**AIM OF THE EXERCISE:** Transcribe word for word the lines below from the line with "3. Server restart" through the line with "CMD : The command", ends included.

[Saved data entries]
┄┄┄┄┄┄┄┄┄┄┄┄┄┄┄┄┄┄┄┄

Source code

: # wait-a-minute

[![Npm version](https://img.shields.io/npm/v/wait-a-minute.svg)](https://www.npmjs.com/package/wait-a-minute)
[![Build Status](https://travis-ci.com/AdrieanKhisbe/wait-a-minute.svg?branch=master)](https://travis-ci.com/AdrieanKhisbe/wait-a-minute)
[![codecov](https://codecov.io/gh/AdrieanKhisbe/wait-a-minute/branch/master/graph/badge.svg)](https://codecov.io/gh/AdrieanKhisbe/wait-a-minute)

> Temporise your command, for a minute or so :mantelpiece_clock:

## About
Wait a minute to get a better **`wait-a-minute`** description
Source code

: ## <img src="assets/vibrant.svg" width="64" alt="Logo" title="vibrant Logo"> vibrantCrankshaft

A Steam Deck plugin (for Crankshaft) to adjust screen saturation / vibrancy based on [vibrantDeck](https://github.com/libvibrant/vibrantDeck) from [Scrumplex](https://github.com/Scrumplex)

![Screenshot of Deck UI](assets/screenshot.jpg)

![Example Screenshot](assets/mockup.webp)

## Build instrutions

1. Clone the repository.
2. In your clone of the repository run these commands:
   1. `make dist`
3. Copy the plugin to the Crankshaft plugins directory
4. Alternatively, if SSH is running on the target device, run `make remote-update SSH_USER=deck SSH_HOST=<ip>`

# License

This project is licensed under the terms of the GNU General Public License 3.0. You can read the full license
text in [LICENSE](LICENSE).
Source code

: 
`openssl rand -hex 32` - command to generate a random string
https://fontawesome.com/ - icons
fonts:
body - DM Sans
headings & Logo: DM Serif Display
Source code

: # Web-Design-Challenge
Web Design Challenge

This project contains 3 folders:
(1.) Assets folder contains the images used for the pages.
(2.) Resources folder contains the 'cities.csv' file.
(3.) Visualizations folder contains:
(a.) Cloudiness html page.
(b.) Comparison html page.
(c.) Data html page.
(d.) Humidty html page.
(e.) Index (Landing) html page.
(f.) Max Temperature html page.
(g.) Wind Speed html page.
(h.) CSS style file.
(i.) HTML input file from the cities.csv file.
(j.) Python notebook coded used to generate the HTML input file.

┄┄┄┄┄┄┄┄┄┄┄┄┄┄┄┄┄┄┄┄

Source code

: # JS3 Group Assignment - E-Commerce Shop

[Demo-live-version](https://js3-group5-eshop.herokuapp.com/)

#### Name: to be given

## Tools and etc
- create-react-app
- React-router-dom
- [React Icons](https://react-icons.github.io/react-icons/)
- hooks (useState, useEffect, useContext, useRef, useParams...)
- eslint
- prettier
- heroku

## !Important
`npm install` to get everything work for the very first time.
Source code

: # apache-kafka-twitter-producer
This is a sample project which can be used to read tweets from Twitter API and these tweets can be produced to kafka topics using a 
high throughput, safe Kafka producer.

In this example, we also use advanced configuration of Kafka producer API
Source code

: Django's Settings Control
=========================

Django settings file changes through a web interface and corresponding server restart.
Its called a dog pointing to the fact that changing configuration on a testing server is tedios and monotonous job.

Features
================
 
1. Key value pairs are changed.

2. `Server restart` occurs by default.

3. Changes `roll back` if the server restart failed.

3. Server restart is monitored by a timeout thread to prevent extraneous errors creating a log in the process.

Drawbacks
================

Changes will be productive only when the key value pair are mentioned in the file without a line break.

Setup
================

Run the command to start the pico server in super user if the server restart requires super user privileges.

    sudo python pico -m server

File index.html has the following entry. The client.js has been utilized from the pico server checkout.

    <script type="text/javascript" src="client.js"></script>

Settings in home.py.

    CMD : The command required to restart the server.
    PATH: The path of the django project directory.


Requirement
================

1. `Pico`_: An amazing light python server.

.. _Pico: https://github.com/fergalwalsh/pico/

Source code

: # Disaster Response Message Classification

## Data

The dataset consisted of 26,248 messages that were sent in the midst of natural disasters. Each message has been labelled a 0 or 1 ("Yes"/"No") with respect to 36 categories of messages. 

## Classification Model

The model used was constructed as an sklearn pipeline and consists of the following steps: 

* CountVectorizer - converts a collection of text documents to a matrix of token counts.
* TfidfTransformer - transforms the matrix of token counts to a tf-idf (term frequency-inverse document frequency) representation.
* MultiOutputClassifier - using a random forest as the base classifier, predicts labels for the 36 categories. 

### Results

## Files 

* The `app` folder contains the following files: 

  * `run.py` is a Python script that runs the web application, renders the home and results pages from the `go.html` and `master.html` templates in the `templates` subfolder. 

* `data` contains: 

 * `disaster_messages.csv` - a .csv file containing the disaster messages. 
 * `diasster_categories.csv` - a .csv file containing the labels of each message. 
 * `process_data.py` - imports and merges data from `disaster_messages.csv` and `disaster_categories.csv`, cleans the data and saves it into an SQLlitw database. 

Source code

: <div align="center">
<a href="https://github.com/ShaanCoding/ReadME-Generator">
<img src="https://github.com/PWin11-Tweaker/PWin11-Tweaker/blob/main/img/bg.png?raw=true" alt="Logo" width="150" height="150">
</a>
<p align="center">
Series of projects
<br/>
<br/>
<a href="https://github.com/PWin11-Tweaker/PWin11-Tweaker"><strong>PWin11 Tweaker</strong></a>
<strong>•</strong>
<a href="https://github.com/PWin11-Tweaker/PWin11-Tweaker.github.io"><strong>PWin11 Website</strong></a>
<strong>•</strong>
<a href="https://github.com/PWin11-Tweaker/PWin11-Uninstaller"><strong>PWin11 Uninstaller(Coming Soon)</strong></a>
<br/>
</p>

┄┄┄┄┄┄┄┄┄┄┄┄┄┄┄┄┄┄┄┄

**YOUR RESPONSE:**
3. Server restart is monitored by a timeout thread to prevent extraneous errors creating a log in the process.

Drawbacks
================

Changes will be productive only when the key value pair are mentioned in the file without a line break.

Setup
================

Run the command to start the pico server in super user if the server restart requires super user privileges.

    sudo python pico -m server

File index.html has the following entry. The client.js has been utilized from the pico server checkout.

    <script type="text/javascript" src="client.js"></script>

Settings in home.py.

    CMD : The command required to restart the server.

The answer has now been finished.